Light is a powerful tool for the photographer. It can help "rejuvenate" the model for ten years, or, conversely, "age". Correct lighting will help to "lose" a few pounds of weight or add them. Light allows you to create a special atmosphere for a portrait - from bright and cheerful to dark and ominous, create different visual effects, highlight the important and fade the secondary into the background. Knowing how to control light will help you become a better photographer and to take better pictures or videos for your project.
Bounced light is a powerful yet easy way to give your footage visual finesse and naturalness. It can soften your lighting without the need for additional diffusers and stands. Let's take a look at how to properly install and use it.
Bounced light is a surprisingly simple lighting concept, but it can instantly bring your photography to the next level. In this article, we'll take a look at how bounced light can help enhance your footage in ways you never imagined.
Use and create bounced light
It's incredible how just one light, not direct, but bouncing off something, changes the mood and tone of your image or video.
By simply aiming the light at the ceiling or one of the white walls that can be used as a light source, you will fill the room with welcoming soft light. It's an incredibly simple process that can produce some cool results. Indeed, a simple reflective surface used as a light source, such as a wall or ceiling, can make your videotape lighting more cinematic, which will greatly improve the quality of your project.
Do-it-yourself methods can be used to reduce production costs and cash, special paper can be used to simulate warm, practical light.
Reflected light can enhance the look of your design, and its undoubted advantage is that it is really easy to work with even for beginners, and in many cases, the cost will be minimal.
Features of bounced light
Bounced light has a slightly sharper picture than diffuse light. However, it is much softer than a naked flashlight. The reflected light is obtained using reflective umbrellas or reflective panels, light discs, or even ceilings or walls.
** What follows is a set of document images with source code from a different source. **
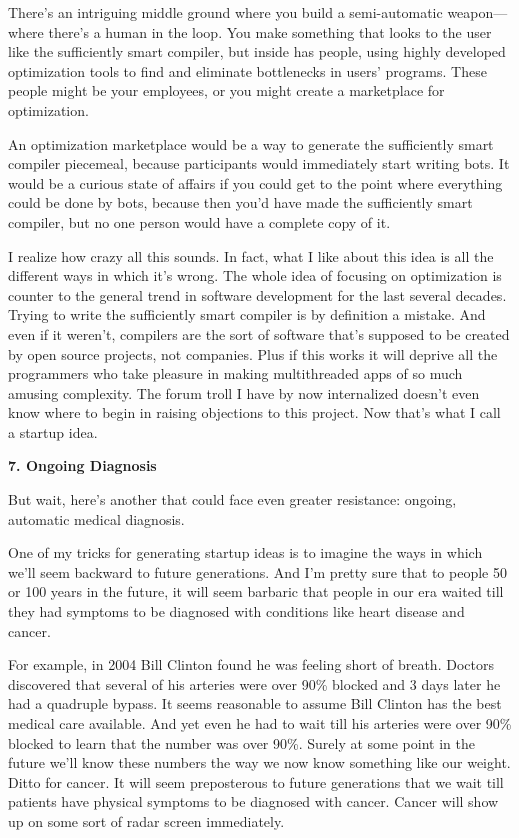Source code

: \documentclass[12pt]{book}
\begin{document}
There's an intriguing middle ground where you build a semi-automatic
weapon---where there's a human in the loop. You make something that
looks to the user like the sufficiently smart compiler, but inside has
people, using highly developed optimization tools to find and eliminate
bottlenecks in users' programs. These people might be your employees, or
you might create a marketplace for optimization.

An optimization marketplace would be a way to generate the sufficiently
smart compiler piecemeal, because participants would immediately start
writing bots. It would be a curious state of affairs if you could get to
the point where everything could be done by bots, because then you'd
have made the sufficiently smart compiler, but no one person would have
a complete copy of it.

I realize how crazy all this sounds. In fact, what I like about this
idea is all the different ways in which it's wrong. The whole idea of
focusing on optimization is counter to the general trend in software
development for the last several decades. Trying to write the
sufficiently smart compiler is by definition a mistake. And even if it
weren't, compilers are the sort of software that's supposed to be
created by open source projects, not companies. Plus if this works it
will deprive all the programmers who take pleasure in making
multithreaded apps of so much amusing complexity. The forum troll I have
by now internalized doesn't even know where to begin in raising
objections to this project. Now that's what I call a startup idea.

\textbf{7. Ongoing Diagnosis}

But wait, here's another that could face even greater resistance:
ongoing, automatic medical diagnosis.

One of my tricks for generating startup ideas is to imagine the ways in
which we'll seem backward to future generations. And I'm pretty sure
that to people 50 or 100 years in the future, it will seem barbaric that
people in our era waited till they had symptoms to be diagnosed with
conditions like heart disease and cancer.

For example, in 2004 Bill Clinton found he was feeling short of breath.
Doctors discovered that several of his arteries were over 90\% blocked
and 3 days later he had a quadruple bypass. It seems reasonable to
assume Bill Clinton has the best medical care available. And yet even he
had to wait till his arteries were over 90\% blocked to learn that the
number was over 90\%. Surely at some point in the future we'll know
these numbers the way we now know something like our weight. Ditto for
cancer. It will seem preposterous to future generations that we wait
till patients have physical symptoms to be diagnosed with cancer. Cancer
will show up on some sort of radar screen immediately.
\end{document}
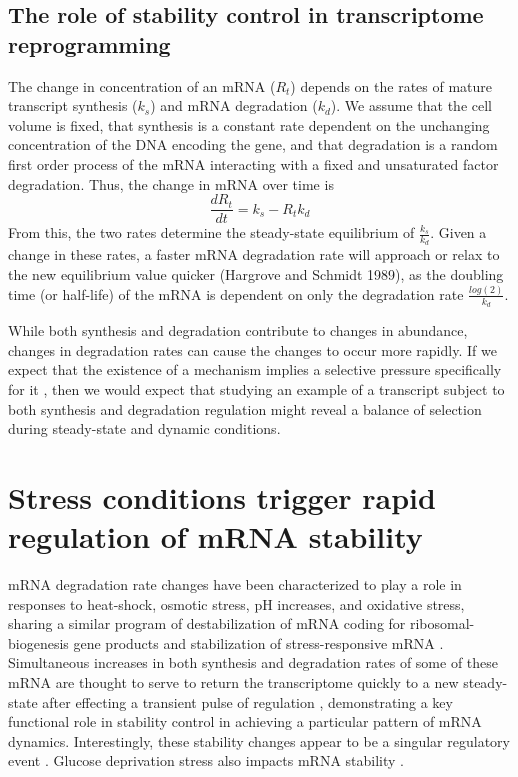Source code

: \subsection{The role of stability control in transcriptome
reprogramming}

The change in concentration of an mRNA ($R_t$) depends
on the rates of mature transcript synthesis ($k_s$) and mRNA
degradation ($k_d$). We assume that the cell volume is fixed, that
synthesis is a constant rate dependent on the unchanging concentration
of the DNA encoding the gene, and that degradation is a random first
order process of the mRNA interacting with a fixed and unsaturated
factor degradation. Thus, the change in mRNA over time is $$
\frac{dR_t}{dt} = k_s - R_t k_d$$ From this, the two rates determine
the steady-state equilibrium of $\frac{k_s}{k_d}$. Given a change in
these rates, a faster mRNA degradation rate will approach or relax to
the new equilibrium value quicker (Hargrove and Schmidt 1989), as the
doubling time (or half-life) of the mRNA is dependent on only the
degradation rate $\frac{log(2)}{k_d}$.  

While both synthesis and
degradation contribute to changes in abundance, changes in degradation
rates can cause the changes to occur more rapidly. If we expect that
the existence of a mechanism implies a selective pressure specifically
for it 
\parencite{gould1979spandrels},
then we would expect that studying
an example of a transcript subject to both synthesis and degradation
regulation might reveal a balance of selection during steady-state and
dynamic conditions. 

\section{Stress conditions trigger rapid regulation of mRNA stability}

mRNA degradation rate changes have been characterized
to play a role in responses to heat-shock, osmotic stress, pH
increases, and oxidative stress, sharing a similar program of
destabilization of mRNA coding for ribosomal-biogenesis gene products
and stabilization of stress-responsive mRNA 
\parencite{canadell2015impact,molina2008comprehensive,shalem2011transcriptome,romero2009specific,molin2009mrna,castells2011heat,miller2011dynamic,garre2013nonsense}.
Simultaneous increases in both synthesis and
degradation rates of some of these mRNA are thought to serve to return
the transcriptome quickly to a new steady-state after effecting a
transient pulse of regulation 
\parencite{shalem2008transient,rabani2011metabolic},
demonstrating a key functional role in stability control in
achieving a particular pattern of mRNA dynamics. Interestingly, these
stability changes appear to be a singular regulatory event
\parencite{perez2013eukaryotic}. 
Glucose deprivation stress also impacts mRNA stability 
\parencite{munchel2011dynamic}.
If light from a source is first reflected from a surface, and only then hits an object, then in fact the reflecting surface becomes a source that emits light. Therefore, reflectors can often be considered as an additional light source in studio lighting schemes. For example, if you're only working with one candy bar, flash, or even a window light, adding a reflector will effectively give you a dual light scheme.
Accordingly, the larger the reflective surface, the softer the light will be and the larger the light spot will be. For example, light reflected from a white ceiling will be significantly softer than light reflected from a disc of light with a diameter of 60 cm.
The light pattern is also influenced by the surface texture of the reflector (reflective material). Typically, white or metallic surfaces are used as reflectors. Metallic materials reflect light more intensely than matte white surfaces.
Therefore, to create ultra-soft lighting for beauty portraits, the model is sometimes surrounded by large white reflective panels that provide even fill light.
Reflection of light from shadow
When lighting a composition, it is often necessary to bounce light to remove small shadows. Professionals use reflective panels, which are sheets of white cardboard or discs covered with reflective material.
White cardboard can successfully replace the reflective panel. One of the advantages of this is that you can fold cardboard. This allows you to change the shape of the sheet and, accordingly, affect the parameters of the reflected light.
To use the screen, bend it so that it faces the character you are about to light.
If the actor has shadows on the face, try reflecting the light and filling them. To do this, the shadow must be directed to the character at an angle. The figure below shows how the screen should be used as a reflector.
The use of reflective screens is a prerequisite for professional photography and video filming. You can see such screens in photo studios and on film sets. If you want to listen to high-quality video - pay attention to this useful technique.
When it comes to metering, when dealing with bounced light, you need to be aware of the exact effect you want from the start.
Try different angles to help control the amount of glare in the frame. Flare in the frame and reduced contrast can be attributed to both the disadvantages of bounce lighting and special artistic techniques.
But the main problem that arises when shooting in this kind of light is the lack of dynamic range of the camera, when the camera "goes blind" - either the light source is smeared into a big white "pancake", or everything around turns out to be too dark. But even this drawback can become a special artistic device.
Also, pay attention to how the bounced light reflects off the illuminated surface. It can be reflected to the side of the lens at a specular reflection angle, and thus can produce too high a brightness on the subject. Then the illuminated areas inevitably go into the area of overexposure, are not printed on the picture, and lose their texture. Although, as mentioned above, this can be another technique.
It is very important to understand that photography is a creative process. You can and have to improvise with lighting and tools. But knowing the basic base and principles of lighting formation, you can greatly simplify the achievement of the intended picture and the effects in it, as well as help yourself to determine in advance the necessary shooting equipment.